--- WHAT TO WORK ON ---
Your reply should hold every record exactly as given, with no pictures in it.

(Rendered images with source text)

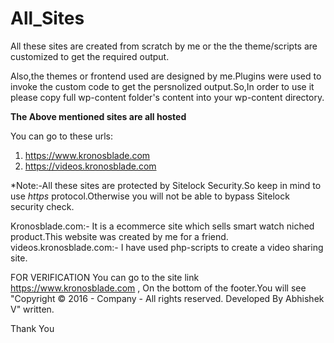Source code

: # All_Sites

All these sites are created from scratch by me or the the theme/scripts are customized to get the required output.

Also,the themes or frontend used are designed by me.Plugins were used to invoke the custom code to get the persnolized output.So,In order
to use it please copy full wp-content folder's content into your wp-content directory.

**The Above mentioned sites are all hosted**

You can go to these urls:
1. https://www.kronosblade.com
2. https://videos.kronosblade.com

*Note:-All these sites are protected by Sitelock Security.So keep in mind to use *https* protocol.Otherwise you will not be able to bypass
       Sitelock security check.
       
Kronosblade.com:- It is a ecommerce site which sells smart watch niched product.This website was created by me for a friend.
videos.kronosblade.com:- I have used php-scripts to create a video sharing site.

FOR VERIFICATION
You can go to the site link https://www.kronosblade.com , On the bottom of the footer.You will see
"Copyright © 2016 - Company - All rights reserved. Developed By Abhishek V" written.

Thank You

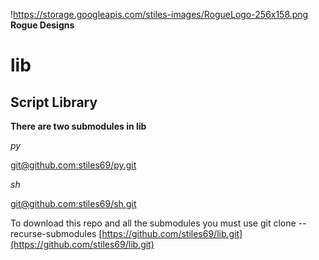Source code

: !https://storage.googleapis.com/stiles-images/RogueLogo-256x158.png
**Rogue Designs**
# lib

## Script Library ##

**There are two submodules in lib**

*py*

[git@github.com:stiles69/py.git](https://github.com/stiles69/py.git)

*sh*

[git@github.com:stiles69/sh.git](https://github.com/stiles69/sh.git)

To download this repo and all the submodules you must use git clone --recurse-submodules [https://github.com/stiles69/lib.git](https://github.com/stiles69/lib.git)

--- REPLY ---
Source code

: # All_Sites

All these sites are created from scratch by me or the the theme/scripts are customized to get the required output.

Also,the themes or frontend used are designed by me.Plugins were used to invoke the custom code to get the persnolized output.So,In order
to use it please copy full wp-content folder's content into your wp-content directory.

**The Above mentioned sites are all hosted**

You can go to these urls:
1. https://www.kronosblade.com
2. https://videos.kronosblade.com

*Note:-All these sites are protected by Sitelock Security.So keep in mind to use *https* protocol.Otherwise you will not be able to bypass
       Sitelock security check.
       
Kronosblade.com:- It is a ecommerce site which sells smart watch niched product.This website was created by me for a friend.
videos.kronosblade.com:- I have used php-scripts to create a video sharing site.

FOR VERIFICATION
You can go to the site link https://www.kronosblade.com , On the bottom of the footer.You will see
"Copyright © 2016 - Company - All rights reserved. Developed By Abhishek V" written.

Thank You

Source code

: !https://storage.googleapis.com/stiles-images/RogueLogo-256x158.png
**Rogue Designs**
# lib

## Script Library ##

**There are two submodules in lib**

*py*

[git@github.com:stiles69/py.git](https://github.com/stiles69/py.git)

*sh*

[git@github.com:stiles69/sh.git](https://github.com/stiles69/sh.git)

To download this repo and all the submodules you must use git clone --recurse-submodules [https://github.com/stiles69/lib.git](https://github.com/stiles69/lib.git)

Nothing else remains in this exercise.